How does a shift in emphasis from active to passive investing affect the financial market risk landscape? In their September 2019 paper entitled “The Shift From Active to Passive Investing: Potential Risks to Financial Stability?”, Kenechukwu Anadu, Mathias Kruttli, Patrick McCabe, Emilio Osambela and Chaehee Shin analyze how a shift from active to passive investing affects:
- Investment fund redemption liquidity risks.
- Market volatility.
- Asset management industry concentration.
- Co-movement of asset returns and liquidity.
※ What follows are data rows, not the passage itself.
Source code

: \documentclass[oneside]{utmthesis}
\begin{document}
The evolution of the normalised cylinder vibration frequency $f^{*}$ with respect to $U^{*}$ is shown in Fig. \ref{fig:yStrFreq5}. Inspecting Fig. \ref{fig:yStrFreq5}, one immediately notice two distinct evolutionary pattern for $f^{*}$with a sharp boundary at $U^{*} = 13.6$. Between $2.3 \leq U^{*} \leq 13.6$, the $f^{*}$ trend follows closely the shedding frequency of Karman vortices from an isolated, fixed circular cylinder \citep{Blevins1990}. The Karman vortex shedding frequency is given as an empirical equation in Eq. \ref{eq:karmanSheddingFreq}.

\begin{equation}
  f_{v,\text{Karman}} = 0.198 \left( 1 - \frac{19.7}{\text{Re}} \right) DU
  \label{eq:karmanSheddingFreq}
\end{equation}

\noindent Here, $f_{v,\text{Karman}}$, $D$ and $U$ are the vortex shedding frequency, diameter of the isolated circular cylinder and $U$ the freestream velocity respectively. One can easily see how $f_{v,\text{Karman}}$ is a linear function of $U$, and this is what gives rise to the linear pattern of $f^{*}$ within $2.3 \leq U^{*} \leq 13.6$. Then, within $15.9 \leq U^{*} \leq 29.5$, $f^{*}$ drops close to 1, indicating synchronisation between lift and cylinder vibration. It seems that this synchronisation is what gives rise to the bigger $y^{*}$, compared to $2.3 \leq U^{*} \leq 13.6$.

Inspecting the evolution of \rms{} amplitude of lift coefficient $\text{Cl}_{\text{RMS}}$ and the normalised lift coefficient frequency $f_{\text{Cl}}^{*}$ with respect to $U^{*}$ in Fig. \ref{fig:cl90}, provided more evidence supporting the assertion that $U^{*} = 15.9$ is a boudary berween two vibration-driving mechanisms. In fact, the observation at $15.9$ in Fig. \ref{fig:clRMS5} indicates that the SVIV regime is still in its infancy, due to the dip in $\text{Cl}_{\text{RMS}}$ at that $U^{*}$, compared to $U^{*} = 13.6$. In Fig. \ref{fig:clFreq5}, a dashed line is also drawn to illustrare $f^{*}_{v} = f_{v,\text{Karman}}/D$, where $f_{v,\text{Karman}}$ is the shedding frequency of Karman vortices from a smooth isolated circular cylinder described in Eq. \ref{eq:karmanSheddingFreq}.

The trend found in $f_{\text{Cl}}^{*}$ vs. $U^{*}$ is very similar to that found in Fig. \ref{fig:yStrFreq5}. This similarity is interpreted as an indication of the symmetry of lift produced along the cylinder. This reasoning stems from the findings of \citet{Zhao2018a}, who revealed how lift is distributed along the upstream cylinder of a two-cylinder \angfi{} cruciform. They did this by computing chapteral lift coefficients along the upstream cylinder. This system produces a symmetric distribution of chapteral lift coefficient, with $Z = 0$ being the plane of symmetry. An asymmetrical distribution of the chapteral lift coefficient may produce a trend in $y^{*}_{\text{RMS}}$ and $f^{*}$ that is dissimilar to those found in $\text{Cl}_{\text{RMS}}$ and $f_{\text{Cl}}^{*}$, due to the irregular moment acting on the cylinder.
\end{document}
They also assess how effects are likely to evolve if the active-to-passive shift continues. Based on their framework/analysis, they conclude that:
- Growth of passive investing reduces liquidity risks associated with cascading redemption of shares, particularly because: (1) exchange-traded funds (ETF) mostly redeem shares of large holders in kind rather than in cash; (2) investors in passive mutual funds react less to performance than investors in active funds; and, (3) passive mutual funds typically hold more liquid assets than do active funds.
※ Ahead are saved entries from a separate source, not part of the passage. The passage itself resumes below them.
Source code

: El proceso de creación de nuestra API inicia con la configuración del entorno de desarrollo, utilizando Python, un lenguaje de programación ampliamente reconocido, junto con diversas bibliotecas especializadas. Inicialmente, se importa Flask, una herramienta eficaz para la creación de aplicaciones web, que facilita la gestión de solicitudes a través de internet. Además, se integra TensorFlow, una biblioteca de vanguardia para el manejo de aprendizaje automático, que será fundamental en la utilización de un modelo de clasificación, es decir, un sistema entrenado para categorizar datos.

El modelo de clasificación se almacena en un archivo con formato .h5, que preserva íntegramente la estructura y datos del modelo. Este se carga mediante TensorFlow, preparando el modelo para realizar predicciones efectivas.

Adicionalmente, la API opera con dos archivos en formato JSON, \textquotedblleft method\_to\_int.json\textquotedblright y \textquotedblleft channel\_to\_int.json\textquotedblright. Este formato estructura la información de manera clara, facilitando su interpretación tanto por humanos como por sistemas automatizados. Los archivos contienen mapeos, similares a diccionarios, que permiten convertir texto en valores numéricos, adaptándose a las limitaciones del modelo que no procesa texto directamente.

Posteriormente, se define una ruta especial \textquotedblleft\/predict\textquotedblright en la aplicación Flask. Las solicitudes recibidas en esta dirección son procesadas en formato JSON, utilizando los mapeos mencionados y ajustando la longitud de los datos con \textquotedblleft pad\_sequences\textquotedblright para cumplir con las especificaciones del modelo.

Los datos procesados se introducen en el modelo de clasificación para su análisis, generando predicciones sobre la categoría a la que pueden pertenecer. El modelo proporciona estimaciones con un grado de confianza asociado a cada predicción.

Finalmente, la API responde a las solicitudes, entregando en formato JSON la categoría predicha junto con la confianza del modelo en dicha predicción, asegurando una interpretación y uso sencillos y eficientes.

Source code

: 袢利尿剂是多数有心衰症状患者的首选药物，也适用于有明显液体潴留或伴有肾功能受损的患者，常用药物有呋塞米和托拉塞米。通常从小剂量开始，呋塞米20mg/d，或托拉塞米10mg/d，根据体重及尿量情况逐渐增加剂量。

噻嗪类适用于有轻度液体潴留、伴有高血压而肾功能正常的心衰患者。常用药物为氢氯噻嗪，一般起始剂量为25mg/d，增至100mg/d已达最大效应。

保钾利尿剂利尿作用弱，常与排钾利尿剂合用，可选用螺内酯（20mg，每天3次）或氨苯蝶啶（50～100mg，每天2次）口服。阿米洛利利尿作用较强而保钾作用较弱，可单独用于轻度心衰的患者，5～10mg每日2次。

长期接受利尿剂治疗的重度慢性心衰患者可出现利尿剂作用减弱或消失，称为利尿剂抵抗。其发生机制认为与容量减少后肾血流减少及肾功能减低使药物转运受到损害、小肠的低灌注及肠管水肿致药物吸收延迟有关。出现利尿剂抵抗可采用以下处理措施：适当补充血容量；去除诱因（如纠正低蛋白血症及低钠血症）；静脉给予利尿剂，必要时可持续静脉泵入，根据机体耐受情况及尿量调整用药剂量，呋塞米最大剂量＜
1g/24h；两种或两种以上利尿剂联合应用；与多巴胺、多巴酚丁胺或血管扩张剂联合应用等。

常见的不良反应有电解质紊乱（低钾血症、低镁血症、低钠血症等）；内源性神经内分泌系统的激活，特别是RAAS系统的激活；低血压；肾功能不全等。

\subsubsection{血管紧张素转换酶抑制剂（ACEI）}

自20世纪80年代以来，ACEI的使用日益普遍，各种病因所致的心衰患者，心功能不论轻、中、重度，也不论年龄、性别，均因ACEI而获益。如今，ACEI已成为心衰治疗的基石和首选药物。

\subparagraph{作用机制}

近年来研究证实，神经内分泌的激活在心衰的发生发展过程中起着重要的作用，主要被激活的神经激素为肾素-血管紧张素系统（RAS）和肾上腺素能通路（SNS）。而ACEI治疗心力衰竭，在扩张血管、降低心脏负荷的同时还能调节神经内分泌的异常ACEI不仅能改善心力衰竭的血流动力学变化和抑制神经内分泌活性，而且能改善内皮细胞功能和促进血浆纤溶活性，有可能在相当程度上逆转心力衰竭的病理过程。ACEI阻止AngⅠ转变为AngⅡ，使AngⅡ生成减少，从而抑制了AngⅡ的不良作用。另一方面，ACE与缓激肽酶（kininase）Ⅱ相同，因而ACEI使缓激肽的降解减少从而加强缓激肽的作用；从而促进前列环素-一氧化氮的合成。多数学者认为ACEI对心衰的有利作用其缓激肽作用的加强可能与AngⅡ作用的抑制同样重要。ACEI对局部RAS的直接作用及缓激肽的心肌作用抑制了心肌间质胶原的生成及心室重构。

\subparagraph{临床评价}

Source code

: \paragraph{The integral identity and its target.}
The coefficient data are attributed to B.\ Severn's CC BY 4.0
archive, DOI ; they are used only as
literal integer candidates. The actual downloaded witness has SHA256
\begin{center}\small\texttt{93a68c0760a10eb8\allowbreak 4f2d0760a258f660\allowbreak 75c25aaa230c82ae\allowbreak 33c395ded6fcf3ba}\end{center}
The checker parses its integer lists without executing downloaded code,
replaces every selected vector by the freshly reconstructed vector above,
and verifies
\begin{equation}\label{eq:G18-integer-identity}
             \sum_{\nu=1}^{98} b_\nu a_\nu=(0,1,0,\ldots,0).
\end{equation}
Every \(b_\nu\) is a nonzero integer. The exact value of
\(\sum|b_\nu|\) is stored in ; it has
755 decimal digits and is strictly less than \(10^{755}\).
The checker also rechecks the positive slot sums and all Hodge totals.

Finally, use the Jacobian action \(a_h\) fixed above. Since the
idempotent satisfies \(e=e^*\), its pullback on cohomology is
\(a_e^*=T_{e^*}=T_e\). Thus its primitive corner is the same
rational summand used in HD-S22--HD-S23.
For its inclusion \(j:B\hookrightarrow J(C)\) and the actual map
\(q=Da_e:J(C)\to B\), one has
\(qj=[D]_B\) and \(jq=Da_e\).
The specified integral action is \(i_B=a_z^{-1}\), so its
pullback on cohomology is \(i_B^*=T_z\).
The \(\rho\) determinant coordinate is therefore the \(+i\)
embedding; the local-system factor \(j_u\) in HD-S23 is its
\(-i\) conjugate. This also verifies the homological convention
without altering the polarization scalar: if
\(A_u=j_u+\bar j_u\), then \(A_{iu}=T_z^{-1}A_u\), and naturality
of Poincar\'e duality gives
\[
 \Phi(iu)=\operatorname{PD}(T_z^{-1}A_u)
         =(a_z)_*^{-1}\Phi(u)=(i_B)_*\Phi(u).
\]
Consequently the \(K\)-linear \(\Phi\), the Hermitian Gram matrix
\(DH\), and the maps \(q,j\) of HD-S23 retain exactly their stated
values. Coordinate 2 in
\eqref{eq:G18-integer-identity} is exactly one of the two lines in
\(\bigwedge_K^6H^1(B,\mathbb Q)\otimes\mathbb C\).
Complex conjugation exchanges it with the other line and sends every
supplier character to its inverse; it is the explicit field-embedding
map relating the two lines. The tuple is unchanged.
- However, growth of passive investing in leveraged and inverse ETFs exacerbates market volatility, because these funds must buy (sell) on down (up) days.
- Growth in passive investing concentrates the asset management industry, potentially magnifying consequences of asset management firm failure because: (1) passive funds tend to be more concentrated than active funds; and (2) investors seeking the lowest fees gravitate toward the economies of scale of very large funds (such as Vanguard and BlackRock).
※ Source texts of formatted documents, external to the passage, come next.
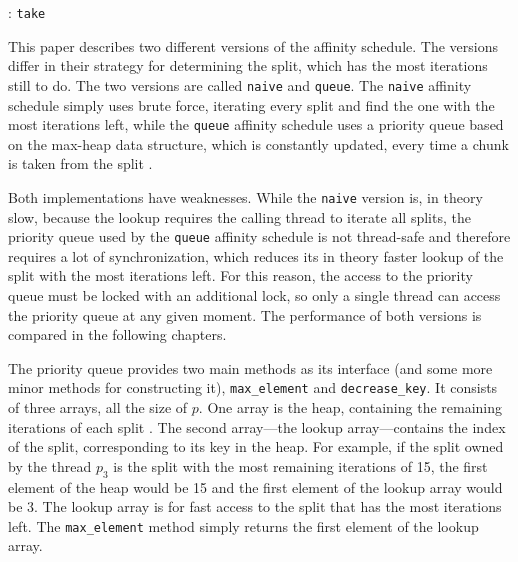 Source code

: \documentclass[twoside,11pt]{article}
\begin{document}
\begin{algorithm}
  \caption{: \texttt{take}}
  \label{alg:take}

  \begin{algorithmic}[1]
    \ELSE
    \ENDIF
  \end{algorithmic}
\end{algorithm}

This paper describes two different versions of the affinity
schedule.
The versions differ in their strategy for determining the
split, which has the most iterations still to do.
The two versions are called \texttt{naive} and
\texttt{queue}.
The \texttt{naive} affinity schedule simply uses brute
force, iterating every split and find the one with the most
iterations left, while the \texttt{queue} affinity schedule
uses a priority queue based on the max-heap data structure,
which is constantly updated, every time a chunk is taken
from the split \citep[for the max-heap data structure see
e.g.][Chapter 6]{cormen}.

Both implementations have weaknesses.
While the \texttt{naive} version is, in theory slow,
because the lookup requires the calling thread to iterate
all splits, the priority queue used by the \texttt{queue}
affinity schedule is not thread-safe and therefore requires
a lot of synchronization, which reduces its in theory
faster lookup of the split with the most iterations left.
For this reason, the access to the priority queue must be
locked with an additional lock, so only
a single thread can access the priority queue at any given
moment.
The performance of both versions is compared in the
following chapters.

The priority queue provides two main methods as its
interface (and some more minor methods for constructing
it), \texttt{max\_element} and \texttt{decrease\_key}.
It consists of three arrays, all the size of $p$.
One array is the heap, containing the remaining iterations
of each split \citep[see][Chapter 6]{cormen}.
The second array---the lookup array---contains the index of
the split, corresponding to its key in the heap.
For example, if the split owned by the thread $p_3$ is the
split with the most remaining iterations of 15, the first
element of the heap would be 15 and the first element of
the lookup array would be 3.
The lookup array is for fast access to the split that has
the most iterations left.
The \texttt{max\_element} method simply returns the first
element of the lookup array.
\end{document}
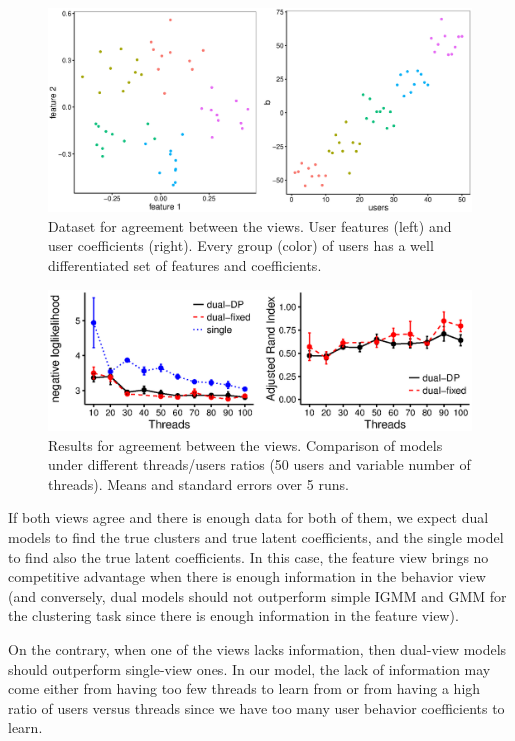 \documentclass[smallextended]{svjour3}          %
\begin{document}
\begin{figure}
	\centering
	\includegraphics[width=1\textwidth]{Fig2_data_agreement}
	\caption{Dataset for agreement between the views. User features (left) and user coefficients (right). Every group (color) of users has a well differentiated set of features and coefficients.}
	\label{fig:data_agreement}
\end{figure}
\begin{figure}
	\centering
	\includegraphics[width=1\textwidth]{Fig3_results_agreement_bw}%
	\caption{Results for agreement between the views. Comparison of models under different threads/users ratios (50 users and variable number of threads). Means and standard errors over 5 runs.}
	\label{fig:results_agreement}
\end{figure}


If both views agree and there is enough data for both of them, we expect dual models to find the true clusters and true latent coefficients, and the single model to find also the true latent coefficients. In this case, the feature view brings no competitive advantage when there is enough information in the behavior view (and conversely, dual models should not outperform simple IGMM and GMM for the clustering task since there is enough information in the feature view).

On the contrary, when one of the views lacks information, then dual-view models should outperform single-view ones. In our model, the lack of information may come either from having too few threads to learn from or from having a high ratio of users versus threads since we have too many user behavior coefficients to learn. 
\end{document}
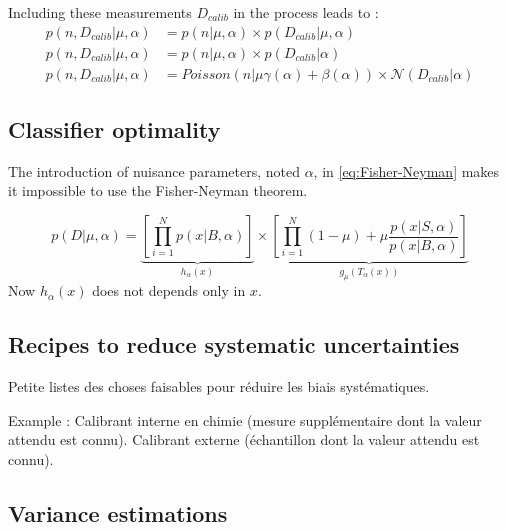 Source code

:Including these measurements $D_{calib}$ in the process leads to :
\begin{align}
	p(n, D_{calib} | \mu, \alpha) &= p(n | \mu, \alpha) \times p(D_{calib} | \mu, \alpha) \\
	p(n, D_{calib} | \mu, \alpha) &= p(n | \mu, \alpha) \times p(D_{calib} | \alpha) \\
	p(n, D_{calib} | \mu, \alpha) &= Poisson(n | \mu \gamma(\alpha) +\beta(\alpha)) \times \mathcal N(D_{calib} | \alpha)
\end{align}



\subsection{Classifier optimality} %
\label{sub:classifier_optimality}


The introduction of nuisance parameters, noted $\alpha$, in \autoref{eq:Fisher-Neyman} makes it impossible to use the Fisher-Neyman theorem.

\begin{equation}
	p(D|\mu, \alpha) = \underbrace{\left[ \prod_{i=1}^N p(x|B, \alpha) \right ]}_{h_\alpha(x)} \times 
       \underbrace{\left [\prod_{i=1}^N (1-\mu) + \mu \frac{p(x|S, \alpha)}{p(x|B, \alpha)} \right ]}_{g_\mu(T_\alpha(x))}
\end{equation}
Now $h_\alpha(x)$ does not depends only in $x$.






\subsection{Recipes to reduce systematic uncertainties} %
\label{sub:recipes_to_reduce_systematic_unceratinties}


Petite listes des choses faisables pour réduire les biais systématiques. 


Example : Calibrant interne en chimie (mesure supplémentaire dont la valeur attendu est connu). Calibrant externe (échantillon dont la valeur attendu est connu).








\subsection{Variance estimations} %
\label{sub:variance_estimations}

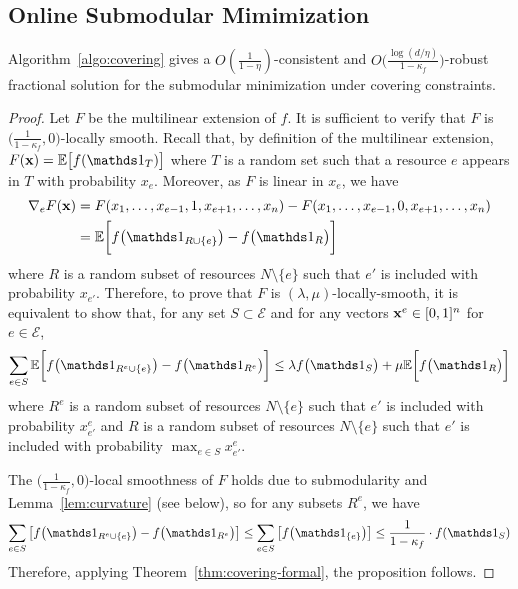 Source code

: \subsection{Online Submodular Mimimization}	\label{apix:sub-min}


\begin{proposition}
Algorithm~\ref{algo:covering} gives a
$O(\frac{1}{1 - \eta})$-consistent and $O\bigl( \frac{\log (d/\eta)}{1 - \kappa_{f}} \bigr)$-robust fractional  solution
for the submodular minimization under covering constraints.
\end{proposition}
\begin{proof}
Let $F$ be the multilinear extension of $f$.
It is sufficient to verify that $F$ is $\bigl(\frac{1}{1-\kappa_{f}},0\bigr)$-locally smooth.
Recall that, by definition of the multilinear extension,
$F(\vect{x}) = \mathbb{E} \bigl[ f(\one_{T})\bigr]$ where $T$ is a random set
such that a resource $e$ appears in $T$ with probability $x_{e}$. Moreover, as $F$ is linear in $x_{e}$, we have
%
\begin{align*}
\nabla_{e} F(\vect{x}) %
&= F(x_{1}, \ldots, x_{e-1}, 1, x_{e+1}, \ldots, x_{n}) - F(x_{1}, \ldots, x_{e-1}, 0, x_{e+1}, \ldots, x_{n}) \\
&= \mathbb{E} \biggl[ f\bigl(\one_{R \cup \{e\}}\bigr) - f\bigl(\one_{R}\bigr) \biggr]
\end{align*}
where $R$ is a random subset of resources $N \setminus \{e\}$ such that $e'$ is included with probability $x_{e'}$.
Therefore, to prove that $F$ is $(\lambda,\mu)$-locally-smooth, it is equivalent to show that,
for any set $S \subset \mathcal{E}$ and for any vectors $\mathbf{x}^{e} \in [0,1]^{n}$ for $e \in \mathcal{E}$,
%
\begin{equation*}	\label{eq:min-local-smooth-equiv}
\sum_{e \in S} \mathbb{E} \biggl[ f\bigl(\one_{R^{e} \cup \{e\}}\bigr) - f\bigl(\one_{R^{e}}\bigr) \biggr]
\leq \lambda f\bigl( \one_{S} \bigr) + \mu \mathbb{E} \biggl[ f\bigl(\one_{R}\bigr) \biggr]
\end{equation*}
%
where $R^{e}$ is a random subset of resources $N \setminus \{e\}$ such that $e'$ is included with probability $x^{e}_{e'}$
and $R$ is a random subset of resources $N \setminus \{e\}$ such that $e'$ is included with probability $\max_{e \in S} x^{e}_{e'}$.

The $\bigl(\frac{1}{1-\kappa_{f}},0\bigr)$-local smoothness of $F$ holds due to submodularity and Lemma~\ref{lem:curvature} (see below), so
for any subsets $R^{e}$, we have
\begin{align*}
	\sum_{e \in S} \left[ f\bigl(\one_{R^{e} \cup \{e\}}\bigr) - f\bigl(\one_{R^{e}}\bigr) \right]
		\leq \sum_{e \in S} \left[ f\bigl(\one_{\{e\}}\bigr) \right]
		\leq \frac{1}{1 -\kappa_{f}} \cdot f(\one_{S})
\end{align*}
Therefore, applying Theorem~\ref{thm:covering-formal}, the proposition follows.
\end{proof}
- Growth in passive investing amplifies effects of: (1) valuation and volatility increases (decreases) for assets added to (removed from) indexes; and, (2) loss of index diversification due to increased comovement of returns and liquidity across index constituents.
The following table, taken from the paper, summarizes findings outlined above.
In summary, growth in passive investing decreases some kinds of risk and increases others, perhaps introducing opportunities for innovation in active investing.
Cautions regarding findings include:
- The paper is a synthesis of other research only.
- Histories of many passive investment vehicles are short for inference about long-term risks.